* **Instructions for the task**
Begin at the top of the records and copy each line exactly. The line containing "## Key Components" is the last one to include.

== Data excerpts ==

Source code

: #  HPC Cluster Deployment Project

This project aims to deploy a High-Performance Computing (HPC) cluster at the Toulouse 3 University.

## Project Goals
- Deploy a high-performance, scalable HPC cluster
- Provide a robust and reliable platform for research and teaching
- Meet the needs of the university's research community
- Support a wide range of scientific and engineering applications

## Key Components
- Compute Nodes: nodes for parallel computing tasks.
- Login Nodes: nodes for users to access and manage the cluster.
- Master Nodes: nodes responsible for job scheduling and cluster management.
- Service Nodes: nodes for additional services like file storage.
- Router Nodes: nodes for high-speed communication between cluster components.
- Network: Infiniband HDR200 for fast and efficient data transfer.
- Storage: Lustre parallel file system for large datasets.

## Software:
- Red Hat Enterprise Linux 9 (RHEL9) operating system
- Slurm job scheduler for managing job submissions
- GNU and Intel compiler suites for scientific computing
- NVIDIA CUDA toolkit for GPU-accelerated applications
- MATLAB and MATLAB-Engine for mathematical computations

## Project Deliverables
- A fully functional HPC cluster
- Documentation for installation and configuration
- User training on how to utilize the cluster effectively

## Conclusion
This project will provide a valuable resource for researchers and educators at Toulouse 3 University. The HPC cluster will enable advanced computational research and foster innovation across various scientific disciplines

===

* **Response area**
Source code

: #  HPC Cluster Deployment Project

This project aims to deploy a High-Performance Computing (HPC) cluster at the Toulouse 3 University.

## Project Goals
- Deploy a high-performance, scalable HPC cluster
- Provide a robust and reliable platform for research and teaching
- Meet the needs of the university's research community
- Support a wide range of scientific and engineering applications

## Key Components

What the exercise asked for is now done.